Extracted information:
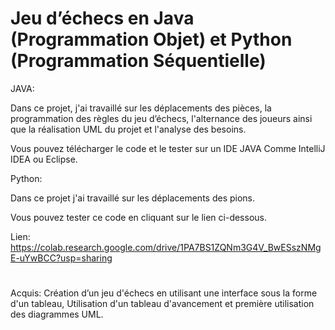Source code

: 
# Jeu d’échecs en Java (Programmation Objet) et Python (Programmation Séquentielle)

JAVA:

Dans ce projet, j'ai travaillé sur les déplacements des pièces, la
programmation des règles du jeu d’échecs, l'alternance des joueurs
ainsi que la réalisation UML du projet et l'analyse des besoins.

Vous pouvez télécharger le code et le tester sur un IDE JAVA Comme IntelliJ IDEA ou Eclipse.

Python:

Dans ce projet j'ai travaillé sur les déplacements des pions.

Vous pouvez tester ce code en cliquant sur le lien ci-dessous.

Lien: https://colab.research.google.com/drive/1PA7BS1ZQNm3G4V_BwESszNMgE-uYwBCC?usp=sharing
#


Acquis: Création d’un jeu d'échecs en utilisant une interface sous la
forme d'un tableau, Utilisation d'un tableau d'avancement et première
utilisation des diagrammes UML.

Task to complete: Because only the text is wanted, copy each record above precisely and omit its pictures.

Task response:
Source code

: 
# Jeu d’échecs en Java (Programmation Objet) et Python (Programmation Séquentielle)

JAVA:

Dans ce projet, j'ai travaillé sur les déplacements des pièces, la
programmation des règles du jeu d’échecs, l'alternance des joueurs
ainsi que la réalisation UML du projet et l'analyse des besoins.

Vous pouvez télécharger le code et le tester sur un IDE JAVA Comme IntelliJ IDEA ou Eclipse.

Python:

Dans ce projet j'ai travaillé sur les déplacements des pions.

Vous pouvez tester ce code en cliquant sur le lien ci-dessous.

Lien: https://colab.research.google.com/drive/1PA7BS1ZQNm3G4V_BwESszNMgE-uYwBCC?usp=sharing
#


Acquis: Création d’un jeu d'échecs en utilisant une interface sous la
forme d'un tableau, Utilisation d'un tableau d'avancement et première
utilisation des diagrammes UML.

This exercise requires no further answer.